Friday, November 26, 2010

Alternative Perspectives

In our Voyage Long and Strange discussion, we asked ourselves how we can best prepare young children for their future studies which (hopefully) will complicate their knowledge of history? How can we prepare students so they won't be angry when they get to high school or college and learn that "everything they had been told was wrong?"

One way is by continually offering a variety of perspectives while teaching about the past. Encounter is one such book which introduces a different point of view about Columbus's voyage.

Try also comparing Sarah Morton's Day with Tapenum's Day when discussing the Pilgrims.

Monday, November 15, 2010

Mapping the New World

The Stanford History Education Group has published a new United States history curriculum, Reading Like a Historian. Each lesson revolves around a central historical question and features sets of primary documents modified for groups of students with diverse reading skills and abilities.

The Colonial Unit connects to many of the themes we are discussing this fall. Check out the "Mapping the New World" lesson plan which asks students to think about why maps change over time by comparing a 1636 Powhatan map with this 1651 Virginia map.

Monday, October 25, 2010

Europe, Africa, and the Americas

History Now, a quarterly online journal for history teachers and students, is now available at www.gilderlehrman.org/historynow.

Teachers responsible for a class in early American history often find themselves asking: When does American history begin? What does "America" include?
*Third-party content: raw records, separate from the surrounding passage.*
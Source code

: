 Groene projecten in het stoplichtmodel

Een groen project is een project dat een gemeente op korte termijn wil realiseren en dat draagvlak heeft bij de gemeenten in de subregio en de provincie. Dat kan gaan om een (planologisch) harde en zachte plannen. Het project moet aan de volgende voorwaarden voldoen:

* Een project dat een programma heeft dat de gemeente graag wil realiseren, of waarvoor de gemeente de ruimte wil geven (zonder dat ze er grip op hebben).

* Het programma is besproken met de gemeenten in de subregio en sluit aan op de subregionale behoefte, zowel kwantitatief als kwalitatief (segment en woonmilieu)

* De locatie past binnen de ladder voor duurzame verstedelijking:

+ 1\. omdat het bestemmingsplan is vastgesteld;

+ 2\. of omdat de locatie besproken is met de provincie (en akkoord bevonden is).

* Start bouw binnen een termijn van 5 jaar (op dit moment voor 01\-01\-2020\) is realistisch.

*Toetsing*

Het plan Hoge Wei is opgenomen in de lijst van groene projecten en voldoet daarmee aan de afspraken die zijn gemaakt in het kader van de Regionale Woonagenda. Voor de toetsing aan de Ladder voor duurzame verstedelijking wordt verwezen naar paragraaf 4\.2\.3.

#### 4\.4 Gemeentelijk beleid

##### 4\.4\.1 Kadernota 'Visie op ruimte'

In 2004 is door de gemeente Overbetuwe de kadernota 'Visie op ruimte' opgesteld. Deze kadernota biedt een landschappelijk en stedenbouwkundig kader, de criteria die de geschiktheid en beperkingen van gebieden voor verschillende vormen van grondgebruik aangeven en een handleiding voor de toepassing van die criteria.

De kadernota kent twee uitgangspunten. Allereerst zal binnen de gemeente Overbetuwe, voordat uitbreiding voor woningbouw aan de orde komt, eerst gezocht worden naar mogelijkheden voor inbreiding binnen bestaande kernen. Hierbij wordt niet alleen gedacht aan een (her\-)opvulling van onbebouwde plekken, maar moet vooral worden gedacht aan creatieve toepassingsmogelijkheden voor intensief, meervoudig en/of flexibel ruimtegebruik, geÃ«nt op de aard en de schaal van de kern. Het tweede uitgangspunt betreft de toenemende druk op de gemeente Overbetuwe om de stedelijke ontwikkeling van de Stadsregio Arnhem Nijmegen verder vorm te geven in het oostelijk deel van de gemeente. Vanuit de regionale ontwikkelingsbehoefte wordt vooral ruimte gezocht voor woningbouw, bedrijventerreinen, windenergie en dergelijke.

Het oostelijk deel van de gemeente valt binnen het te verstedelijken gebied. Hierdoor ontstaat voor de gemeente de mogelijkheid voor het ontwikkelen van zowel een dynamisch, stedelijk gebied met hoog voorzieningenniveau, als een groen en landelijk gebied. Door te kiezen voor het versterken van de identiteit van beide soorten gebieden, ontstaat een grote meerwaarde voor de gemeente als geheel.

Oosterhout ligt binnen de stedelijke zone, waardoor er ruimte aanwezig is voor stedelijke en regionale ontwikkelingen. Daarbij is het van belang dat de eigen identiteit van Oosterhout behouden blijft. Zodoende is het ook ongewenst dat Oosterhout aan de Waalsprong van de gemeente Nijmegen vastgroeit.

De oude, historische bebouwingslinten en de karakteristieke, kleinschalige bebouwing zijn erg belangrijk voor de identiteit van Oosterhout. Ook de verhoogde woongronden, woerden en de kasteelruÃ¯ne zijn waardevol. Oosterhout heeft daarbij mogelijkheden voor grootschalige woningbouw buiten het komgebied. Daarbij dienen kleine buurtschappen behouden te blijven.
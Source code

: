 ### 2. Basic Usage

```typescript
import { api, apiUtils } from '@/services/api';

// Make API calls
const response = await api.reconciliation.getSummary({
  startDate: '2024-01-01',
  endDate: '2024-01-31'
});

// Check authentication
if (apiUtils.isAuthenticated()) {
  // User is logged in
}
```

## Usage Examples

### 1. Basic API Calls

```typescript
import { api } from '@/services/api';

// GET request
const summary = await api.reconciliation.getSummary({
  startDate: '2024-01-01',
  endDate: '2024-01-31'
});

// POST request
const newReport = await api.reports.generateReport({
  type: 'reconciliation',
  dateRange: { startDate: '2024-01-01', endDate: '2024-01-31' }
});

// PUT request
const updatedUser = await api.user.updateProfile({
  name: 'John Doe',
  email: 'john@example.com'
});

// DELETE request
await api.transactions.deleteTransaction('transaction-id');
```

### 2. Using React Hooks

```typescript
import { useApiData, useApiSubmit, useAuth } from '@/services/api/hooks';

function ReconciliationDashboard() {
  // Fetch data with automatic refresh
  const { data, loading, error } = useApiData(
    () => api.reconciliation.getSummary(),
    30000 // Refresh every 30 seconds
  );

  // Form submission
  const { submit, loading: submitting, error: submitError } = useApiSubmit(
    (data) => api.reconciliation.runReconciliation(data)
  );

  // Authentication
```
The current issue of History Now takes the broadest approach to such questions, examining what historians call "The Atlantic World," four continents linked by the Atlantic Ocean. Scholars look at conditions in England and the Americas before English colonization; they create a context for understanding Indian and African enslavement; and they examine the perils of traveling the waters that connect peoples of each continent to one another.

This newsletter is of particular interest for teachers involved in book group this fall. Check out the interactive maps, "Perils of the Ocean in the Early Modern Era", and related lesson plans.

A Voyage Long and Strange




A Voyage Long and Strange: Rediscovering the New World is our first reading for the 2010 - 2011 school year.


Check out the author's website for a slide show of related primary sources and an interactive map which traces the routes of North American explorers.